● **PROVIDED ENTRIES**

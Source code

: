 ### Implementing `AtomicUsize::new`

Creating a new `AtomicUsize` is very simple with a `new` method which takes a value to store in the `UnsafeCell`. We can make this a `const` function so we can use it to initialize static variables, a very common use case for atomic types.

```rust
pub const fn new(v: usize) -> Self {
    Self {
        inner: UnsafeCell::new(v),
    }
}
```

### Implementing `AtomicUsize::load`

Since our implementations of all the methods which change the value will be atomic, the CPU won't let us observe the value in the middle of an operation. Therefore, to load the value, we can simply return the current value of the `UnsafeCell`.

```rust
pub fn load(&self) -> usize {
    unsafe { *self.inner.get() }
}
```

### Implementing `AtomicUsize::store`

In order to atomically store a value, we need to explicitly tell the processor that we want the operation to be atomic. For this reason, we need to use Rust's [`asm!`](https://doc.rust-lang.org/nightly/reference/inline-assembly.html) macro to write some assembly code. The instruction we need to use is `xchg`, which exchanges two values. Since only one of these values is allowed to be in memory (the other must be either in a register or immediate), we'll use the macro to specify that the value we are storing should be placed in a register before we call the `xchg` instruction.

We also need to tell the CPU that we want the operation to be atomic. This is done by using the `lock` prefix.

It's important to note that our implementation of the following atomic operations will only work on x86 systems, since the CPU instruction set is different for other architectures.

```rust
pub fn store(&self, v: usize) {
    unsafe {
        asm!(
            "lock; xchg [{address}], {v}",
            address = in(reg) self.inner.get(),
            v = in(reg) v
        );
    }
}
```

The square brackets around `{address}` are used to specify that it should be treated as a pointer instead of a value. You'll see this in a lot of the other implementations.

● **YOUR GOAL**
Scan the records above for the string "should", then copy each line where it turns up.

● **YOUR SOLUTION**
In order to atomically store a value, we need to explicitly tell the processor that we want the operation to be atomic. For this reason, we need to use Rust's [`asm!`](https://doc.rust-lang.org/nightly/reference/inline-assembly.html) macro to write some assembly code. The instruction we need to use is `xchg`, which exchanges two values. Since only one of these values is allowed to be in memory (the other must be either in a register or immediate), we'll use the macro to specify that the value we are storing should be placed in a register before we call the `xchg` instruction.
The square brackets around `{address}` are used to specify that it should be treated as a pointer instead of a value. You'll see this in a lot of the other implementations.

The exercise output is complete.